"""
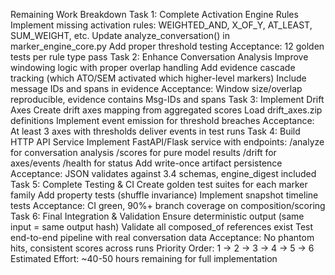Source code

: Remaining Work Breakdown
Task 1: Complete Activation Engine Rules
Implement missing activation rules: WEIGHTED_AND, X_OF_Y, AT_LEAST, SUM_WEIGHT, etc.
Update analyze_conversation() in marker_engine_core.py
Add proper threshold testing
Acceptance: 12 golden tests per rule type pass
Task 2: Enhance Conversation Analysis
Improve windowing logic with proper overlap handling
Add evidence cascade tracking (which ATO/SEM activated which higher-level markers)
Include message IDs and spans in evidence
Acceptance: Window size/overlap reproducible, evidence contains Msg-IDs and spans
Task 3: Implement Drift Axes
Create drift axes mapping from aggregated scores
Load drift_axes.zip definitions
Implement event emission for threshold breaches
Acceptance: At least 3 axes with thresholds deliver events in test runs
Task 4: Build HTTP API Service
Implement FastAPI/Flask service with endpoints:
/analyze for conversation analysis
/scores for pure model results
/drift for axes/events
/health for status
Add write-once artifact persistence
Acceptance: JSON validates against 3.4 schemas, engine_digest included
Task 5: Complete Testing & CI
Create golden test suites for each marker family
Add property tests (shuffle invariance)
Implement snapshot timeline tests
Acceptance: CI green, 90%+ branch coverage on composition/scoring
Task 6: Final Integration & Validation
Ensure deterministic output (same input = same output hash)
Validate all composed_of references exist
Test end-to-end pipeline with real conversation data
Acceptance: No phantom hits, consistent scores across runs
Priority Order: 1 → 2 → 3 → 4 → 5 → 6 Estimated Effort: ~40-50 hours remaining for full implementation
"""
Give back exactly the lines from the one that contains "Implement FastAPI/Flask service" to the end of the data above, both of those lines included.

### TASK RESULT
Implement FastAPI/Flask service with endpoints:
/analyze for conversation analysis
/scores for pure model results
/drift for axes/events
/health for status
Add write-once artifact persistence
Acceptance: JSON validates against 3.4 schemas, engine_digest included
Task 5: Complete Testing & CI
Create golden test suites for each marker family
Add property tests (shuffle invariance)
Implement snapshot timeline tests
Acceptance: CI green, 90%+ branch coverage on composition/scoring
Task 6: Final Integration & Validation
Ensure deterministic output (same input = same output hash)
Validate all composed_of references exist
Test end-to-end pipeline with real conversation data
Acceptance: No phantom hits, consistent scores across runs
Priority Order: 1 → 2 → 3 → 4 → 5 → 6 Estimated Effort: ~40-50 hours remaining for full implementation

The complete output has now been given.